| Problem statement |
The records that follow are to be given again exactly. Do not carry over any image.

| Data shown |
>>>>>

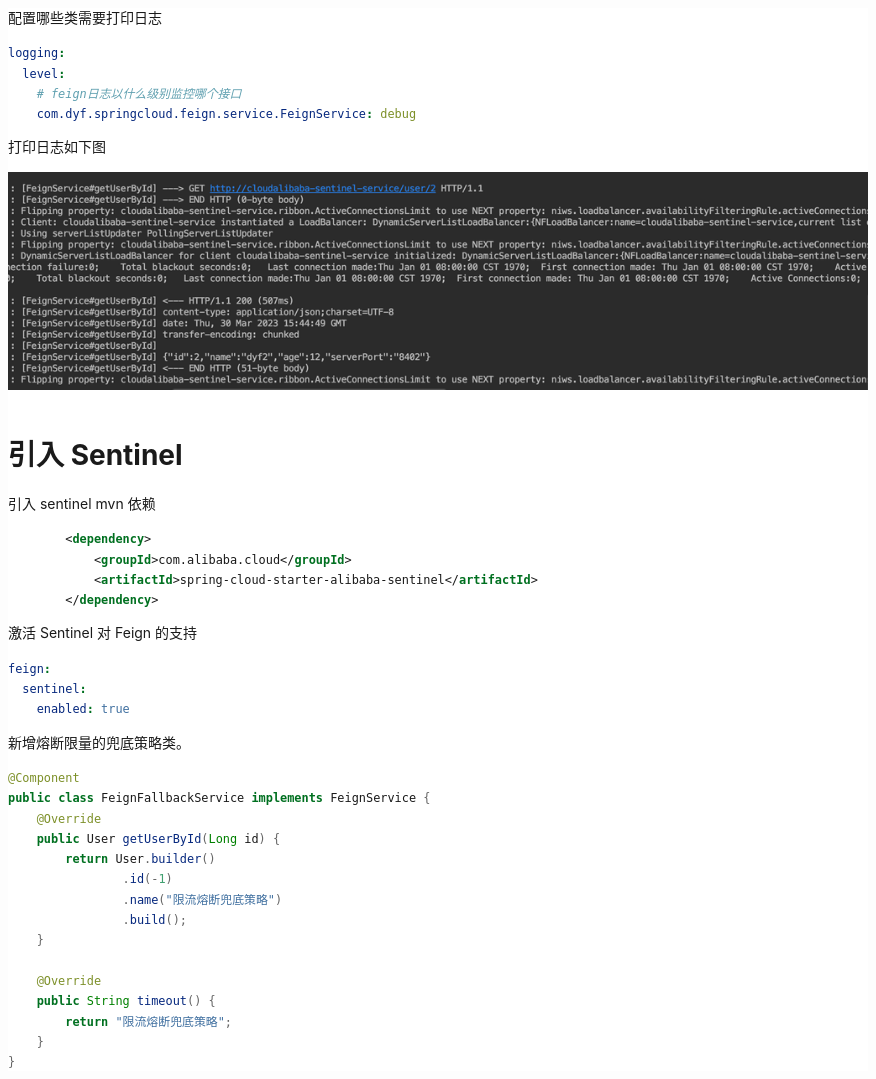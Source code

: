 

配置哪些类需要打印日志

```yaml
logging:
  level:
    # feign日志以什么级别监控哪个接口
    com.dyf.springcloud.feign.service.FeignService: debug
```



打印日志如下图

![](/images/spring_cloud/WX20230330-234517@2x.png)



# 引入 Sentinel

引入 sentinel mvn 依赖

```xml
        <dependency>
            <groupId>com.alibaba.cloud</groupId>
            <artifactId>spring-cloud-starter-alibaba-sentinel</artifactId>
        </dependency>
```



激活 Sentinel 对 Feign 的支持

```yaml
feign:
  sentinel:
    enabled: true 
```



新增熔断限量的兜底策略类。

```java
@Component
public class FeignFallbackService implements FeignService {
    @Override
    public User getUserById(Long id) {
        return User.builder()
                .id(-1)
                .name("限流熔断兜底策略")
                .build();
    }

    @Override
    public String timeout() {
        return "限流熔断兜底策略";
    }
}
```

<<<<<

| Final answer |
Source code

: 

配置哪些类需要打印日志

```yaml
logging:
  level:
    # feign日志以什么级别监控哪个接口
    com.dyf.springcloud.feign.service.FeignService: debug
```



打印日志如下图

![](/images/spring_cloud/WX20230330-234517@2x.png)



# 引入 Sentinel

引入 sentinel mvn 依赖

```xml
        <dependency>
            <groupId>com.alibaba.cloud</groupId>
            <artifactId>spring-cloud-starter-alibaba-sentinel</artifactId>
        </dependency>
```



激活 Sentinel 对 Feign 的支持

```yaml
feign:
  sentinel:
    enabled: true 
```



新增熔断限量的兜底策略类。

```java
@Component
public class FeignFallbackService implements FeignService {
    @Override
    public User getUserById(Long id) {
        return User.builder()
                .id(-1)
                .name("限流熔断兜底策略")
                .build();
    }

    @Override
    public String timeout() {
        return "限流熔断兜底策略";
    }
}
```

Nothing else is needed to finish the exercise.